The athletic grounds were a regular haunt for increasingly wealthy, pleasure seeking Victorians looking for sporting entertainment: football, cricket, athletics, bicycle racing, amateur boxing and even hot air balloon festivals all took place there during its varied 20-year lifetime.

Wanderers – winners of the first FA Challenge Cup – were responsible for choosing Lillie Bridge as the venue for the 1873 final. As holders they had earned the privilege not only of a bye to the final but also the choice of where the game would be played, and as their name suggests, without a home ground to call their own, club officials decided on the west London ground.

Their opponents were Oxford University, whose appearance in that particular final directly impacted the game’s kick-off time. On the same day – 29 March 1873 – the annual Oxford-Cambridge University boat race took place on the Thames. As it was scheduled for the afternoon, the FA Cup final was moved to the morning to accommodate spectators who wished to watch both events. Whether this helped the attendance at the football is up for debate; the official attendance at the game was 3000, a figure likely dwarfed by the number of people who would have lined the banks of the river to watch the two crews rowing from Putney to Mortlake. Anyone supporting Oxford University at both events would have been doubly disappointed: the rowers’ three length defeat by Cambridge was preceded by defeat at the football.

kinnaird

Leading Victorian sportsman and future FA president Arthur Kinnaird, 11th Lord Kinnaird, was the star of the show scoring Wanderers’ first goal and wowing the crowd with his dribbling ability.

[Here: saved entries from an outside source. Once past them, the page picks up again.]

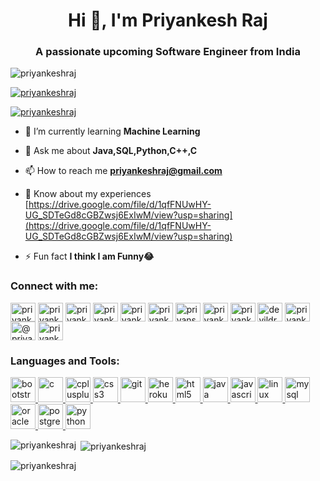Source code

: <h1 align="center">Hi 👋, I'm Priyankesh Raj</h1>
<h3 align="center">A passionate upcoming Software Engineer from India</h3>

<p align="left"> <img src="https://komarev.com/ghpvc/?username=priyankeshraj&label=Profile%20views&color=0e75b6&style=flat" alt="priyankeshraj" /> </p>

<p align="left"> <a href="https://github.com/ryo-ma/github-profile-trophy"><img src="https://github-profile-trophy.vercel.app/?username=priyankeshraj" alt="priyankeshraj" /></a> </p>

<p align="left"> <a href="https://twitter.com/priyankeshraj" target="blank"><img src="https://img.shields.io/twitter/follow/priyankeshraj?logo=twitter&style=for-the-badge" alt="priyankeshraj" /></a> </p>

- 🌱 I’m currently learning **Machine Learning**

- 💬 Ask me about **Java,SQL,Python,C++,C**

- 📫 How to reach me **priyankeshraj@gmail.com**

- 📄 Know about my experiences [https://drive.google.com/file/d/1qfFNUwHY-UG_SDTeGd8cGBZwsj6ExIwM/view?usp=sharing](https://drive.google.com/file/d/1qfFNUwHY-UG_SDTeGd8cGBZwsj6ExIwM/view?usp=sharing)

- ⚡ Fun fact **I think I am Funny😂**

<h3 align="left">Connect with me:</h3>
<p align="left">
<a href="https://codepen.io/priyankeshraj" target="blank"><img align="center" src="https://cdn.jsdelivr.net/npm/simple-icons@3.0.1/icons/codepen.svg" alt="priyankeshraj" height="30" width="40" /></a>
<a href="https://twitter.com/priyankeshraj" target="blank"><img align="center" src="https://cdn.jsdelivr.net/npm/simple-icons@3.0.1/icons/twitter.svg" alt="priyankeshraj" height="30" width="40" /></a>
<a href="https://linkedin.com/in/priyankeshraj" target="blank"><img align="center" src="https://cdn.jsdelivr.net/npm/simple-icons@3.0.1/icons/linkedin.svg" alt="priyankeshraj" height="30" width="40" /></a>
<a href="https://stackoverflow.com/users/priyankesh-raj" target="blank"><img align="center" src="https://cdn.jsdelivr.net/npm/simple-icons@3.0.1/icons/stackoverflow.svg" alt="priyankesh-raj" height="30" width="40" /></a>
<a href="https://kaggle.com/priyankeshraj" target="blank"><img align="center" src="https://cdn.jsdelivr.net/npm/simple-icons@3.0.1/icons/kaggle.svg" alt="priyankeshraj" height="30" width="40" /></a>
<a href="https://fb.com/priyankesh raj" target="blank"><img align="center" src="https://cdn.jsdelivr.net/npm/simple-icons@3.0.1/icons/facebook.svg" alt="priyankesh raj" height="30" width="40" /></a>
<a href="https://instagram.com/priyansh82" target="blank"><img align="center" src="https://cdn.jsdelivr.net/npm/simple-icons@3.0.1/icons/instagram.svg" alt="priyansh82" height="30" width="40" /></a>
<a href="https://www.codechef.com/users/priyankeshraj" target="blank"><img align="center" src="https://cdn.jsdelivr.net/npm/simple-icons@3.1.0/icons/codechef.svg" alt="priyankeshraj" height="30" width="40" /></a>
<a href="https://www.hackerrank.com/priyankeshraj" target="blank"><img align="center" src="https://cdn.jsdelivr.net/npm/simple-icons@3.0.1/icons/hackerrank.svg" alt="priyankeshraj" height="30" width="40" /></a>
<a href="https://codeforces.com/profile/devildrago999" target="blank"><img align="center" src="https://cdn.jsdelivr.net/npm/simple-icons@3.0.1/icons/codeforces.svg" alt="devildrago999" height="30" width="40" /></a>
<a href="https://www.leetcode.com/priyankeshraj" target="blank"><img align="center" src="https://cdn.jsdelivr.net/npm/simple-icons@3.0.1/icons/leetcode.svg" alt="priyankeshraj" height="30" width="40" /></a>
<a href="https://www.hackerearth.com/@priyankeshraj" target="blank"><img align="center" src="https://cdn.jsdelivr.net/npm/simple-icons@3.0.1/icons/hackerearth.svg" alt="@priyankeshraj" height="30" width="40" /></a>
<a href="https://auth.geeksforgeeks.org/user/priyankeshraj" target="blank"><img align="center" src="https://cdn.jsdelivr.net/npm/simple-icons@3.0.1/icons/geeksforgeeks.svg" alt="priyankeshraj" height="30" width="40" /></a>
</p>

<h3 align="left">Languages and Tools:</h3>
<p align="left"> <a href="https://getbootstrap.com" target="_blank"> <img src="https://devicons.github.io/devicon/devicon.git/icons/bootstrap/bootstrap-plain.svg" alt="bootstrap" width="40" height="40"/> </a> <a href="https://www.cprogramming.com/" target="_blank"> <img src="https://devicons.github.io/devicon/devicon.git/icons/c/c-original.svg" alt="c" width="40" height="40"/> </a> <a href="https://www.w3schools.com/cpp/" target="_blank"> <img src="https://devicons.github.io/devicon/devicon.git/icons/cplusplus/cplusplus-original.svg" alt="cplusplus" width="40" height="40"/> </a> <a href="https://www.w3schools.com/css/" target="_blank"> <img src="https://devicons.github.io/devicon/devicon.git/icons/css3/css3-original-wordmark.svg" alt="css3" width="40" height="40"/> </a> <a href="https://git-scm.com/" target="_blank"> <img src="https://www.vectorlogo.zone/logos/git-scm/git-scm-icon.svg" alt="git" width="40" height="40"/> </a> <a href="https://heroku.com" target="_blank"> <img src="https://www.vectorlogo.zone/logos/heroku/heroku-icon.svg" alt="heroku" width="40" height="40"/> </a> <a href="https://www.w3.org/html/" target="_blank"> <img src="https://devicons.github.io/devicon/devicon.git/icons/html5/html5-original-wordmark.svg" alt="html5" width="40" height="40"/> </a> <a href="https://www.java.com" target="_blank"> <img src="https://devicons.github.io/devicon/devicon.git/icons/java/java-original-wordmark.svg" alt="java" width="40" height="40"/> </a> <a href="https://developer.mozilla.org/en-US/docs/Web/JavaScript" target="_blank"> <img src="https://devicons.github.io/devicon/devicon.git/icons/javascript/javascript-original.svg" alt="javascript" width="40" height="40"/> </a> <a href="https://www.linux.org/" target="_blank"> <img src="https://devicons.github.io/devicon/devicon.git/icons/linux/linux-original.svg" alt="linux" width="40" height="40"/> </a> <a href="https://www.mysql.com/" target="_blank"> <img src="https://devicons.github.io/devicon/devicon.git/icons/mysql/mysql-original-wordmark.svg" alt="mysql" width="40" height="40"/> </a> <a href="https://www.oracle.com/" target="_blank"> <img src="https://devicons.github.io/devicon/devicon.git/icons/oracle/oracle-original.svg" alt="oracle" width="40" height="40"/> </a> <a href="https://www.postgresql.org" target="_blank"> <img src="https://devicons.github.io/devicon/devicon.git/icons/postgresql/postgresql-original-wordmark.svg" alt="postgresql" width="40" height="40"/> </a> <a href="https://www.python.org" target="_blank"> <img src="https://devicons.github.io/devicon/devicon.git/icons/python/python-original.svg" alt="python" width="40" height="40"/> </a> </p>

<p><img align="left" src="https://github-readme-stats.vercel.app/api/top-langs?username=priyankeshraj&show_icons=true&locale=en&layout=compact" alt="priyankeshraj" /></p>

<p>&nbsp;<img align="center" src="https://github-readme-stats.vercel.app/api?username=priyankeshraj&show_icons=true&locale=en" alt="priyankeshraj" /></p>

<p><img align="center" src="https://github-readme-streak-stats.herokuapp.com/?user=priyankeshraj&" alt="priyankeshraj" /></p>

Charles Wollaston – the first player to win the FA Cup five times – made it 2-0. Also on the field winning team that day was Captain William Kenyon-Slaney, scorer of the first ever international goal for England against Scotland at the Kennington Oval just three weeks earlier, and Julian Sturgis, a novelist and poet who was born in the United States and as such was the first foreign player to win the FA Cup.

This part of west London will likely see further development in the coming years. Just a few hundred metres down the Underground’s District Line lies Stamford Bridge stadium which itself hosted three FA Cup finals in the 1920s. Originally a home for the London Athletic Club, in 1905 it was converted to become a venue for football with the creation of Chelsea Football Club by brothers Gus and Joseph Mears. Current Blues’ owner Roman Abramovich submitted a planning application in December 2015 to increase the ground’s capacity to 60,000 with the cost of the project expecting to reach at least £500million.

Lillie Bridge is not the only FA Cup final venue to have completely vanished. Fallowfield Stadium in Manchester (1893) hosted various sports for over a century before Manchester University built halls of residence on the land in the 1990s while Bolton Wanderers’ former home Burnden Park (1901 replay) is now an Asda supermarket. The original Wembley Stadium (1923-2000) was demolished and replaced in 2007 by the current arena while others, such as Crystal Palace (1895-1914), the Racecourse Ground in Derby (1886 replay) and Kennington Oval (1872-1892) all still exist to this day as homes for athletics and cricket respectively.